FLEC is chaired by the Secretary of the Treasury, Jacob J. Lew, and the vice chair, Director of the Consumer Financial Protection Bureau, Richard Cordray. It is made up of the heads of 21 additional federal agencies: the Office of the Comptroller of the Currency; the Federal Reserve Board; the Federal Deposit Insurance Corporation; the National Credit Union Administration; the Securities and Exchange Commission; the Departments of Education, Agriculture, Defense, Health and Human Services, Housing and Urban Development, Labor, and Veterans Affairs; the Federal Emergency Management Agency, the Federal Trade Commission; the General Services Administration; the Small Business Administration; the Social Security Administration; the Commodity Futures Trading Commission; the Office of Personnel Management and the White House Domestic Policy Council.

Summary:The meeting focused on youth savings programs and the new regulatory guidance surrounding it that was publicly released this week. Other discussions included current youth savings programs from around the country as well as public policy implications these programs are having on the local, state and federal level.

Opening Remarks

Several members of the Commission provided opening remarks. They included:

Richard Cordray

Director

Consumer Financial Protection Bureau

Thomas J. Curry

Comptroller of the Currency

Office of the Comptroller of the Currency

Mark Pearce

Director of the Division of Depositor and Consumer Protection

Federal Deposit Insurance Corporation

They collectively reviewed the new regulatory guidance that was publicly unveiled yesterday by financial regulatory agencies. The five federal financial regulatory agencies, including the Board of Governors of the Federal Reserve System;Federal Deposit Insurance Corporation; Financial Crimes Enforcement Network; National Credit Union Administration and; Office of the Comptroller of the Currency, issued guidance tofederally insured depository institutions to encourage youth saving programs. The joint release applies to all federally insured institutions, banks, and saving associations throughout the country. The guidance encourages these financial institutions to develop and implement programs that will expand young peoples’ financial capability and build opportunities for financial inclusion for more families. Additionally, it also sought to answer common questions in relation to school and community-based youth savings and financial education programs as well as provide in-depth background information and resources for new and already existing programs.

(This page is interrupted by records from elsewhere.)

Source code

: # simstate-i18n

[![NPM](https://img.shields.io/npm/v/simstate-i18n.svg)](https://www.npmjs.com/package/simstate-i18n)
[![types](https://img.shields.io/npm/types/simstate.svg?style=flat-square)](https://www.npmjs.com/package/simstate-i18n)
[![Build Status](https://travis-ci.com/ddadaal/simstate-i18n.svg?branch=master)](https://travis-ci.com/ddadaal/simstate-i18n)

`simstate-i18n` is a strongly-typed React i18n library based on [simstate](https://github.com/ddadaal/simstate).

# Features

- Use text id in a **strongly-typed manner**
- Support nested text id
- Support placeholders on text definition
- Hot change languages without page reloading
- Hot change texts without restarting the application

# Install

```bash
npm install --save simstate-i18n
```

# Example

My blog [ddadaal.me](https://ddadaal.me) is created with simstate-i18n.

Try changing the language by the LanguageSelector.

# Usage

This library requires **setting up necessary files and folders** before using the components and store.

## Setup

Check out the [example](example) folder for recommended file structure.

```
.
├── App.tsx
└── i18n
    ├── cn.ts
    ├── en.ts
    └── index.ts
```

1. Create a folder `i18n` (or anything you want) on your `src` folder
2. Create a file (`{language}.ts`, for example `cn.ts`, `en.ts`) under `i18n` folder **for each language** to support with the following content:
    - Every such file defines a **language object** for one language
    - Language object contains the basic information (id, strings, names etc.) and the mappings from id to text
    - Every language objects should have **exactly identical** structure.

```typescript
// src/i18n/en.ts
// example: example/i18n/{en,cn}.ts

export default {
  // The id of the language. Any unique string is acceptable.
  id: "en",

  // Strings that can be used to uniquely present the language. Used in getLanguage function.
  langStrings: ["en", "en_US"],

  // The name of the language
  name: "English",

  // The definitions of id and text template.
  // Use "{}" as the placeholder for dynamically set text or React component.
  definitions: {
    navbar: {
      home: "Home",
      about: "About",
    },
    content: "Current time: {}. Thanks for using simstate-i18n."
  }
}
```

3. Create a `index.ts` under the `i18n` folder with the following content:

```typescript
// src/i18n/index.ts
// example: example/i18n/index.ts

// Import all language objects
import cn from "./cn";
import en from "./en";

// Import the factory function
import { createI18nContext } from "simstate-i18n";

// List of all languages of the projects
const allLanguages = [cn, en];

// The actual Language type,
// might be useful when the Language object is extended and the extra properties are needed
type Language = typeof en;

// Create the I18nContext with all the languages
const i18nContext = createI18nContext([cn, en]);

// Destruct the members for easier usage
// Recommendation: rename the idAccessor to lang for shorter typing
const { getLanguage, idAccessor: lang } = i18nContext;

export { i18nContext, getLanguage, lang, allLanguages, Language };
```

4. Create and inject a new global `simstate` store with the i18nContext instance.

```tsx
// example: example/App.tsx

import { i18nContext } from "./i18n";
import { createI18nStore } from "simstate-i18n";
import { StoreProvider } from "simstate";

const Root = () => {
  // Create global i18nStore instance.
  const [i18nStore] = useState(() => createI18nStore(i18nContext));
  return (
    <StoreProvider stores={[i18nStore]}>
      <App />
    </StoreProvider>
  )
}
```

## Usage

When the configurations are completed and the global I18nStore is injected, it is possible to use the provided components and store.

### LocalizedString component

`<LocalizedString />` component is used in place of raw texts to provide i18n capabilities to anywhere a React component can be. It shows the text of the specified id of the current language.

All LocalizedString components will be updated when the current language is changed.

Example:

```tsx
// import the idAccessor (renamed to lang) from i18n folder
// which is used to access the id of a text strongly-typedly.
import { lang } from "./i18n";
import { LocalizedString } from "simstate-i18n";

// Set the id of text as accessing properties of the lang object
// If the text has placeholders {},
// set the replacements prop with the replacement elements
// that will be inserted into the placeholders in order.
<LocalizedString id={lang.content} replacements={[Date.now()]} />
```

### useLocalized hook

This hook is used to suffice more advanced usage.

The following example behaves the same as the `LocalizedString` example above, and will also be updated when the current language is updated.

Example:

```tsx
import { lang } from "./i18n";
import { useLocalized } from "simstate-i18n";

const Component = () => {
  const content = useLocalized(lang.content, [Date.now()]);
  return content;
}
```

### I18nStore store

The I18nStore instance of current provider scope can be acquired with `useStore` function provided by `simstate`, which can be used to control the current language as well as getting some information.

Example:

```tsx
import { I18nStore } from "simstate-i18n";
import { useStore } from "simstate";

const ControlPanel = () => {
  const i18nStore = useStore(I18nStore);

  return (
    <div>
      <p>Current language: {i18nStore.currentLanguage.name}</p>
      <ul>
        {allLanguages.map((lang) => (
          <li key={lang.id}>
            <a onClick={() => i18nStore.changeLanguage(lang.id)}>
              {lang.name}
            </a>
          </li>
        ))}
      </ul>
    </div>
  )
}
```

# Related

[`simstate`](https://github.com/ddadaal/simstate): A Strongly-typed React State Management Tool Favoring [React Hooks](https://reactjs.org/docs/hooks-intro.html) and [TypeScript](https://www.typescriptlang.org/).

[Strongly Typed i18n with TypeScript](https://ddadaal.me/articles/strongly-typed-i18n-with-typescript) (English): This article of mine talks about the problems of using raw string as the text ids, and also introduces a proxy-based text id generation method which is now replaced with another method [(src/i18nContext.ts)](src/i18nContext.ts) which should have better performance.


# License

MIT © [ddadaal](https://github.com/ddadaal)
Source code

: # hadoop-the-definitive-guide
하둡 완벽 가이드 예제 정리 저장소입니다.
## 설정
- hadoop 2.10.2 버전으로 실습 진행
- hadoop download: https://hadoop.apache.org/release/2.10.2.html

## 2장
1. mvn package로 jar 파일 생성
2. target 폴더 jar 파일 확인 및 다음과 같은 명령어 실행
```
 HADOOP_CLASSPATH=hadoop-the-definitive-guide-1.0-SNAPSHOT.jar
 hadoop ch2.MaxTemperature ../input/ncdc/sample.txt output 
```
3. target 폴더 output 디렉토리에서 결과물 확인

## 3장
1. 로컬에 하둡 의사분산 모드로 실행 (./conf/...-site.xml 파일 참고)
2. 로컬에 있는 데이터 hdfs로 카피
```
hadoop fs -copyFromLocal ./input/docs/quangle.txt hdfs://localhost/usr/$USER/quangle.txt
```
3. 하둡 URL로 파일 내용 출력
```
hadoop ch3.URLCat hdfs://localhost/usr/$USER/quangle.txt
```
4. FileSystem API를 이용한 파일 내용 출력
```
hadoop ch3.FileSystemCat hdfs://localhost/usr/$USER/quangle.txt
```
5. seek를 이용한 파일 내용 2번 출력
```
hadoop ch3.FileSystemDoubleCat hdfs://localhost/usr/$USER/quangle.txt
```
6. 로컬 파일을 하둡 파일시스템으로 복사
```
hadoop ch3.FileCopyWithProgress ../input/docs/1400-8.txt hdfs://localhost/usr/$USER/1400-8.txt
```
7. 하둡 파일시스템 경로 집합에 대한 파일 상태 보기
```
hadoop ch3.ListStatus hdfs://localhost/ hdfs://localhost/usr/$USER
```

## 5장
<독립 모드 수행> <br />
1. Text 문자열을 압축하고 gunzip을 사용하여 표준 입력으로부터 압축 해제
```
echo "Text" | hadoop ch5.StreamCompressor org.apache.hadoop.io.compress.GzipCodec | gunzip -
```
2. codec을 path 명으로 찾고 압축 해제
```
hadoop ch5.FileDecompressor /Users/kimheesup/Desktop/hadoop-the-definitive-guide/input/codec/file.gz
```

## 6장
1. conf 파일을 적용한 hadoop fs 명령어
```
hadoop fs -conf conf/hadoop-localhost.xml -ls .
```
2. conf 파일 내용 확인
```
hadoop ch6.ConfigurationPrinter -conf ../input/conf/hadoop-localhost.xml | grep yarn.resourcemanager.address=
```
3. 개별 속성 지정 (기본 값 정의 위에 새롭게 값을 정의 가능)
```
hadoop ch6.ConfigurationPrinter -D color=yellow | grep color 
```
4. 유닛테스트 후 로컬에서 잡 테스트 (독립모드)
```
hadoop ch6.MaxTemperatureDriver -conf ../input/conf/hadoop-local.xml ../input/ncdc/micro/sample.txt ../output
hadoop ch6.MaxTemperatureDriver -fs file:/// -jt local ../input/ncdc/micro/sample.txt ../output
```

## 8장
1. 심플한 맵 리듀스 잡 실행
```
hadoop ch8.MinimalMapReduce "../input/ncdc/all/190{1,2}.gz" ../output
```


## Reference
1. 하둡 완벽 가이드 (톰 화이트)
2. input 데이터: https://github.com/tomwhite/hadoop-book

Read more here: Youth Savings Program Guidance& Frequently Asked Questions

Panel 1 Youth Savings In Action

Consisted of presentations from current youth savings programs throughout the country followed by questions from members of the Commission.

Presenters included:

  1. The National Credit Union Foundation
  2. Bird Elementary School Community Financial Student-Run Credit Union & Financial Literacy Education Program
  3. Capital One and Junior Achievement Financial Program
  4. TS Institute Financial Literacy Program

Panel 1 Power Point Presentations may be found here: Youth Savings Programs in Action

Panel 2 Policy Implications

Consisted of presentations from public sector members throughout the country who have implemented youth savings programs. Concluded with follow-up questions from members of the Commission.

Presenters included:

  1. Texas Center for Public Policy
  2. Massachusetts Financial Literacy Trust Fund of the Massachusetts Department of the Treasury
  3. The Consumer Federation of America

Panel 1 and 2 Conclusions: There are many challenges with implementing and maintaining youth savings programs. They include parental and family support of individual youth, training of teachers and school community members, as well as school infrastructure, capacity, and maintenance of the youth savings program.

Additionally, there are public policy issues. They include regulatory and logistical barriers and well as community, local and state support, and maintenance and upkeep of individual youth savings programs throughout communities.